O fato de o documento sair somente agora, com um nível de detalhamento ainda muito superficial, dificulta bastante para os estados e municípios organizarem todos os detalhes necessários para que essa campanha se efetive. E a gente vê justamente nesse cenário, como esse documento é superficial, que não se pensou, por exemplo, na questão das seringas no momento certo. O plano não chega a níveis de detalhe que permita mapear o processo e saber quais recursos eu vou precisar para fazer essa campanha com sucesso.

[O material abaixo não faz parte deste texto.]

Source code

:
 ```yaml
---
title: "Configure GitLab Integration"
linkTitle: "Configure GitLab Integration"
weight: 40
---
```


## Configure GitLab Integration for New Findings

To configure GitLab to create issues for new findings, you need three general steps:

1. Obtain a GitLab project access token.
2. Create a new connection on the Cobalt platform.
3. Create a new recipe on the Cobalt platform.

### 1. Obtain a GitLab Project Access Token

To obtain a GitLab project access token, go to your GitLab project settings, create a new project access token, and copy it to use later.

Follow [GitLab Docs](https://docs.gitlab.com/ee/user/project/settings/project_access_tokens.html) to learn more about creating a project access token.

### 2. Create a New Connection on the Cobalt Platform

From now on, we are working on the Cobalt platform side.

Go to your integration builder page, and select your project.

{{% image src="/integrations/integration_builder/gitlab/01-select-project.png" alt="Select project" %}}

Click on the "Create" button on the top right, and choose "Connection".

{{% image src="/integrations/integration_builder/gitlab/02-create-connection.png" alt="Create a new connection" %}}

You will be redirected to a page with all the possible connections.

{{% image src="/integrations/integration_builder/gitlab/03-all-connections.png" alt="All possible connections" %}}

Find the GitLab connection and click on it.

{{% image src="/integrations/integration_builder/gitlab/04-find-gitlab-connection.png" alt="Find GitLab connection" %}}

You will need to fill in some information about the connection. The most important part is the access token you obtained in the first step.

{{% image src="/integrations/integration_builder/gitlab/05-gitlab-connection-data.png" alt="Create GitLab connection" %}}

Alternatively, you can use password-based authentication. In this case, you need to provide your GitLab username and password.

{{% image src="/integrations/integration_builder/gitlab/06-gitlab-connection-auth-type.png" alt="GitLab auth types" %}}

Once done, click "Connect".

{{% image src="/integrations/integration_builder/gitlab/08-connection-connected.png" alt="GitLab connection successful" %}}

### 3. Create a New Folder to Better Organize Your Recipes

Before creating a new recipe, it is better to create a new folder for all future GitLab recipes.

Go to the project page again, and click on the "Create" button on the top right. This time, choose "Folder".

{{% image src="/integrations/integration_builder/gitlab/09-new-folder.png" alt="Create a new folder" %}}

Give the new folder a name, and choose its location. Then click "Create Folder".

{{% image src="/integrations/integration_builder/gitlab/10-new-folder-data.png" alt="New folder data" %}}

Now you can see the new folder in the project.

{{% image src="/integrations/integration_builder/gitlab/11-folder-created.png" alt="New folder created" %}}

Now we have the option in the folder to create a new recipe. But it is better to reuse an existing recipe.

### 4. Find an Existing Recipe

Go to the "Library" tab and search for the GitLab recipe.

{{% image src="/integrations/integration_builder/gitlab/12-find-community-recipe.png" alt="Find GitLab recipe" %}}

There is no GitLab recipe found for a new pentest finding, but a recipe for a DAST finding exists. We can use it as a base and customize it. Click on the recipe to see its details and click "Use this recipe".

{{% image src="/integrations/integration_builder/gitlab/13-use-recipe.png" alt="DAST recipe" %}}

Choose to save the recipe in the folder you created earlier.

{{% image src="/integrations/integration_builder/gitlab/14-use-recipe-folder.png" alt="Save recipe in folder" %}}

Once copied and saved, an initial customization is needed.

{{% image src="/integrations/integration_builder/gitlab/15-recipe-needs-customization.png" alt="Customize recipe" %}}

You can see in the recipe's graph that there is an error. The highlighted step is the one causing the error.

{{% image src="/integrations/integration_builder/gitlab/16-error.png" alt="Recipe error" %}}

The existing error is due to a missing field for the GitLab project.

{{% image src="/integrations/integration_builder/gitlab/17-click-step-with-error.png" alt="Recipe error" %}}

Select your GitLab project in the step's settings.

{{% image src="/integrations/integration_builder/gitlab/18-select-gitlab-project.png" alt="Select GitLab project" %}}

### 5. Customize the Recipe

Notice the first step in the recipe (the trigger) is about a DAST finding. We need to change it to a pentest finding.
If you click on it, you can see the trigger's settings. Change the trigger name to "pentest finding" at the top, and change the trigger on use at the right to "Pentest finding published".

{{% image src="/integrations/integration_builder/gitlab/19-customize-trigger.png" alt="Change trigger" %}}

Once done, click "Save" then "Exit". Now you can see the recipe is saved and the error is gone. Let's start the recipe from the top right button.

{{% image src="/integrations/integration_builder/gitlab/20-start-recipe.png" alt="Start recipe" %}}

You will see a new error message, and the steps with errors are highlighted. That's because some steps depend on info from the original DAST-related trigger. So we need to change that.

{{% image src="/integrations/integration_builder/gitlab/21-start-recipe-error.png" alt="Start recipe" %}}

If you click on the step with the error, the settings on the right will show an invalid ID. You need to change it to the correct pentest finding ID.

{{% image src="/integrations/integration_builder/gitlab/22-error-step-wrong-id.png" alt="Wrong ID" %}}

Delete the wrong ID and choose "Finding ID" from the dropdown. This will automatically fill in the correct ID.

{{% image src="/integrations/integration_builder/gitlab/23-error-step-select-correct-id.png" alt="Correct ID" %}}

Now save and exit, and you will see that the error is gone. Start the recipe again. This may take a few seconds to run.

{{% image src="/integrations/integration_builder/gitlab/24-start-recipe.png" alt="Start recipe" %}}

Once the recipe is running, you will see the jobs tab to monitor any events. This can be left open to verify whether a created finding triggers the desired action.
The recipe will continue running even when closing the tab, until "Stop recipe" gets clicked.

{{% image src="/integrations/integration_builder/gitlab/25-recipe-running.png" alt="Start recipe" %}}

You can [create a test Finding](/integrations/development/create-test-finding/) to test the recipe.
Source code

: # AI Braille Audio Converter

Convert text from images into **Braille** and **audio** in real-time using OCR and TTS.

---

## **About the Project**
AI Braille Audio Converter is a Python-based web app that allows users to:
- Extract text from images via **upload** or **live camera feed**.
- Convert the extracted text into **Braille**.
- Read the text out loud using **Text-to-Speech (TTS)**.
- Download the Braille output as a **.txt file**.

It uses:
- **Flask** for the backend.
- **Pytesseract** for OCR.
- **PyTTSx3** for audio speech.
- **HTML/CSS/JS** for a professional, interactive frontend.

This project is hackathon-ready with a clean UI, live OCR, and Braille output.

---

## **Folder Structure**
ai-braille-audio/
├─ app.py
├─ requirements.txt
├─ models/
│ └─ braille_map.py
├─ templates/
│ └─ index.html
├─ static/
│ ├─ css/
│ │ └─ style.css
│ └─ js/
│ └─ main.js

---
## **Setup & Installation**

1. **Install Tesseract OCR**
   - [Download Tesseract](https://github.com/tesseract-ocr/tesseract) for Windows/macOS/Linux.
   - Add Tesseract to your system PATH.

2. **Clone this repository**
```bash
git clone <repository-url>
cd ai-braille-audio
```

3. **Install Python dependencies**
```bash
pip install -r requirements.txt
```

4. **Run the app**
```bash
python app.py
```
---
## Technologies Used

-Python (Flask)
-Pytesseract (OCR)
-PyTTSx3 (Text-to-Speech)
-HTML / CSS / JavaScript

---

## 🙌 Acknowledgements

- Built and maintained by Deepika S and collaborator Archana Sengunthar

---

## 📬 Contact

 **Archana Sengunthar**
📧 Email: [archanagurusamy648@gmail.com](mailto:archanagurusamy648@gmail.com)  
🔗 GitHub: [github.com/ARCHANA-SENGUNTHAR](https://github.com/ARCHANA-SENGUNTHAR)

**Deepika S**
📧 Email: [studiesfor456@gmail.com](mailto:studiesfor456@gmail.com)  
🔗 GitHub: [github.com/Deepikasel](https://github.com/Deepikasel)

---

Equipe ADUnB - Qual a necessidade de uma estratégia coletiva e nacional para a vacinação?


A vantagem da gente ter um plano nacional de vacinação, uma estratégia coletiva, tem dois aspectos importantes. Um deles é a capacidade de negociação, que dizer, um país com

200 milhões de habitantes tem condições de sentar em uma mesa de negociação com as grandes indústrias e poder baratear o custo e conseguir transferir a tecnologia para o país, para que a gente tenha acesso à tecnologia e não só resolva o problema para a nossa população.


O fato que o Brasil tem um parque tecnológico muito avançado pode ajudar a produzir e a distribuir essa vacina para os países que ainda não têm acesso. Tem muitos países que não têm acesso à vacina e que vão precisar de apoio. O Brasil poderia ter um papel fundamental no que diz respeito à América do Sul e países de língua portuguesa. Então, esses fazem parte de um aspecto: a questão tecnológica e a mesa de negociação de preço.


O outro aspecto é que nós queremos atingir a imunidade de rebanho o mais rápido possível. Conseguir cobrir todo o território nacional com a vacinação é muito importante porque, se eu vacinar uma população, por exemplo, e outra não, o vírus vai continuar entrando no outro estado e causando mortes e casos na outra população. Eu preciso ir eliminando o vírus e baixando a transmissão praticamente em todo o território nacional. Cada país cuidando de seu território para que se consiga no mundo eliminar a transmissão do vírus ou, enfim, baixa-la a um nível que não possa representar um problema de saúde pública


Equipe ADUnB - Por que vacina para todos? A compra da vacina pela iniciativa privada pode atrapalhar, de alguma forma, a vacinação para todos e todas?


A discussão é uma questão de ética. A saúde, em nosso país, é um direito, está em nossa constituição. Então, não existe nenhum amparo constitucional que nos permita dizer porque um cidadão que tem dinheiro tem mais direito a ter a vacina do que um cidadão que não tem dinheiro.


Como comparar um cidadão que tem dinheiro com uma pessoa do grupo de risco que não tem dinheiro? Será que essa pessoa do grupo de risco que não tem dinheiro não deveria ser priorizada em uma vacinação em detrimento de uma pessoa que tem dinheiro? Essa é uma questão ética que está se debatendo muito nesses dias. E é por isso que a gente constituiu o sistema público de saúde, essas são as bases do nosso sistema público de saúde, universal e equitativo. Ele busca justamente atender a quem mais precisa, dar prioridade, usar critérios epidemiológicos e éticos para priorizar grupos mais vulneráveis. Então, por isso, a gente deve priorizar esses grupos de risco.


E por isso a gente não deveria, em um cenário onde não há produção de vacina mundial suficiente, deixar que o capital interfira no acesso. Daqui a alguns anos, talvez tenhamos vacina para todos, e aí não tem problema que a iniciativa privada compre vacina e ofereça para a sua clientela, depois que se garantiu o acesso a todos. É diferente de um cenário onde eu não tenho vacina suficiente e o capital começa a interferir no acesso. Quem tem dinheiro, tem mais acesso do que aquele que não tem dinheiro. Esse não pode ser um critério de equidade para o nosso sistema de saúde e para nossa constituição.